§ YOUR INSTRUCTIONS
Your output must consist solely of the lines from the one containing "## Создание коммита" through the end of the records, reproduced exactly.
[Start of Attachment]
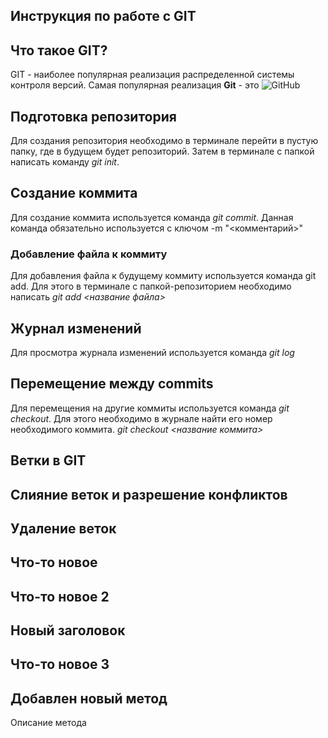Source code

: ## Инструкция по работе с GIT

## Что такое GIT?

GIT - наиболее популярная реализация распределенной системы контроля версий. Самая популярная реализация **Git** - это ![GitHub](https://GitHub.com/)

## Подготовка репозитория

Для создания репозитория необходимо в терминале перейти в пустую папку, где в будущем будет репозиторий. Затем в терминале с папкой написать команду _git init_.

## Создание коммита

Для создание коммита используется команда _git commit_. Данная команда обязательно используется с ключом -m "<комментарий>"

### Добавление файла к коммиту

Для добавления файла к будущему коммиту используется команда git add. Для этого в терминале с папкой-репозиторием необходимо написать _git add <название файла>_

## Журнал изменений

Для просмотра журнала изменений используется команда _git log_

## Перемещение между commits

Для перемещения на другие коммиты используется команда _git checkout_. Для этого необходимо в журнале найти его номер необходимого коммита.
_git checkout <название коммита>_

## Ветки в GIT

## Слияние веток и разрешение конфликтов

## Удаление веток

## Что-то новое

## Что-то новое 2

## Новый заголовок

## Что-то новое 3

## Добавлен новый метод

Описание метода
[End of Attachment]
§ FINAL ANSWER
## Создание коммита

Для создание коммита используется команда _git commit_. Данная команда обязательно используется с ключом -m "<комментарий>"

### Добавление файла к коммиту

Для добавления файла к будущему коммиту используется команда git add. Для этого в терминале с папкой-репозиторием необходимо написать _git add <название файла>_

## Журнал изменений

Для просмотра журнала изменений используется команда _git log_

## Перемещение между commits

Для перемещения на другие коммиты используется команда _git checkout_. Для этого необходимо в журнале найти его номер необходимого коммита.
_git checkout <название коммита>_

## Ветки в GIT

## Слияние веток и разрешение конфликтов

## Удаление веток

## Что-то новое

## Что-то новое 2

## Новый заголовок

## Что-то новое 3

## Добавлен новый метод

Описание метода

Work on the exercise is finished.